Re: [PATCH] efi: arm-stub: Correct FDT and initrd allocation rules for arm64

[Date Prev][Date Next][Thread Prev][Thread Next][Date Index][Thread Index]

 



On 2/9/2017 11:26 AM, Ard Biesheuvel wrote:
On 9 February 2017 at 18:18, Ard Biesheuvel <ard.biesheuvel@xxxxxxxxxx> wrote:
On 9 February 2017 at 18:01, Jeffrey Hugo <jhugo@xxxxxxxxxxxxxx> wrote:
On 2/9/2017 10:45 AM, Ard Biesheuvel wrote:

On 9 February 2017 at 17:41, Jeffrey Hugo <jhugo@xxxxxxxxxxxxxx> wrote:

On 2/9/2017 10:16 AM, Ard Biesheuvel wrote:


On 9 February 2017 at 17:06, Jeffrey Hugo <jhugo@xxxxxxxxxxxxxx> wrote:


On 2/9/2017 3:16 AM, Ard Biesheuvel wrote:



On arm64, we have made some changes over the past year to the way the
kernel itself is allocated and to how it deals with the initrd and
FDT.
This patch brings the allocation logic in the EFI stub in line with
that,
which is necessary because the introduction of KASLR has created the
possibility for the initrd to be allocated in a place where the kernel
may not be able to map it. (This is currently a theoretical scenario,
since it only affects systems where the size of RAM exceeds the size
of
the linear mapping.)

So adhere to the arm64 boot protocol, and make sure that the initrd is
fully inside a 1GB aligned 32 GB window that covers the kernel as
well.

The FDT may be anywhere in memory on arm64 now that we map it via the
fixmap, so we can lift the address restriction there completely.

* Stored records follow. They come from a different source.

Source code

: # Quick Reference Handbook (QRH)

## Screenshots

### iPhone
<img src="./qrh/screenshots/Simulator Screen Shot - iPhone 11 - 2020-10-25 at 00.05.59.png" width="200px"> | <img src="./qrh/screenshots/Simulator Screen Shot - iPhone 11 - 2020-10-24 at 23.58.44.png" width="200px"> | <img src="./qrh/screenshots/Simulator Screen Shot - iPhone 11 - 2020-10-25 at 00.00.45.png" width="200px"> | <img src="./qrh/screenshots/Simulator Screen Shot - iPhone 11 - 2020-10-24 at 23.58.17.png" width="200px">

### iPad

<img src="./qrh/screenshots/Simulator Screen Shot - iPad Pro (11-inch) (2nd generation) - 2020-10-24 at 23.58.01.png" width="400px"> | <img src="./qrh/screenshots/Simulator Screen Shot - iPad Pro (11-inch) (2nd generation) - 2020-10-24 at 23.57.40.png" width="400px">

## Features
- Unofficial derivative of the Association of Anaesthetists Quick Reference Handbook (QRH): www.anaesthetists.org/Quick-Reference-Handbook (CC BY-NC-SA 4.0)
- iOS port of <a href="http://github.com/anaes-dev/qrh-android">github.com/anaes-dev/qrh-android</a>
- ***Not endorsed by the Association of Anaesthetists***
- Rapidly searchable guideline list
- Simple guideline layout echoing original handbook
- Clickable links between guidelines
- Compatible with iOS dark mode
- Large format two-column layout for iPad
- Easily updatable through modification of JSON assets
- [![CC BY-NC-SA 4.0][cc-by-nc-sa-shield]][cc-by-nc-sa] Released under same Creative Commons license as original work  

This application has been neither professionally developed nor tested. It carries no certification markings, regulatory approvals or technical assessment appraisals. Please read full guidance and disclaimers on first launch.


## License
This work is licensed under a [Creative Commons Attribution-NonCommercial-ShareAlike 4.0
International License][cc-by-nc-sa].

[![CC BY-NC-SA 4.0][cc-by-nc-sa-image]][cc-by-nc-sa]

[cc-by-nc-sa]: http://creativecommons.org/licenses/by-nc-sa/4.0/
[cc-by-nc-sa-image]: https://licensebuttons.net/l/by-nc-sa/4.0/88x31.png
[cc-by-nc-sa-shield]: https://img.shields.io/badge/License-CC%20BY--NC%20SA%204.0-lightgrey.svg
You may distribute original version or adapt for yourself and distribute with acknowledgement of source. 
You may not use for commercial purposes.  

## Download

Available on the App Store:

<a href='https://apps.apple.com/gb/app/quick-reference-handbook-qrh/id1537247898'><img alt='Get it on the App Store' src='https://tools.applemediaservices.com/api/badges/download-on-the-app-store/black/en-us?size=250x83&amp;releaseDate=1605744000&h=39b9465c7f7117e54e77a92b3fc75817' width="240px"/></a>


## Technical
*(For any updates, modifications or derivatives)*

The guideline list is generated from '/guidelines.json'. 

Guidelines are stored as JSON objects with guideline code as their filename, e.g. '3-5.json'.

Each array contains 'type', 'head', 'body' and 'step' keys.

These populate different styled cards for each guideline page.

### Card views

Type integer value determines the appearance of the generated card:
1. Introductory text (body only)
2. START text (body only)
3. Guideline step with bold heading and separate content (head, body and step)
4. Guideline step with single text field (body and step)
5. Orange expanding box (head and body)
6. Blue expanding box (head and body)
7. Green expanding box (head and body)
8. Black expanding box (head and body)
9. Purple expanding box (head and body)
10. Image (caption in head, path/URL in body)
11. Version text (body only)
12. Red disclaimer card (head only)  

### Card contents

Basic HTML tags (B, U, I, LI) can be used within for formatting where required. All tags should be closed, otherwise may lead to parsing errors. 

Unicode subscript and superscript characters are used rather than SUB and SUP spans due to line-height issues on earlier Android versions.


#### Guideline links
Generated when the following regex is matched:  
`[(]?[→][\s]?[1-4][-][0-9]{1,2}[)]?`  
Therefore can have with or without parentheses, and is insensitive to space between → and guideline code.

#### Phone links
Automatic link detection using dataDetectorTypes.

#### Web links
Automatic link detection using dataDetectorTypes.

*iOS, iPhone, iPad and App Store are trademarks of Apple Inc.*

Signed-off-by: Ard Biesheuvel <ard.biesheuvel@xxxxxxxxxx>
---




I'll give this a test on our platform that was running into the current
limitation - probably this weekend.

I reviewed the code and its ok, but I do have one question.  Do we need
to
handle the case where initrd ends up below the kernel?

Lets assume KALSR puts the kernel somewhere up high in DDR, after the
32GB
mark in DDR.  Now lets assume the unlikely scenario that the initrd
won't
fit anywhere after 32GB, but will fit before 32GB.  Per my
understanding
of
efi_high_alloc, it will put the initrd before the 32GB mark, which will
be
outside of the window where the kernel is.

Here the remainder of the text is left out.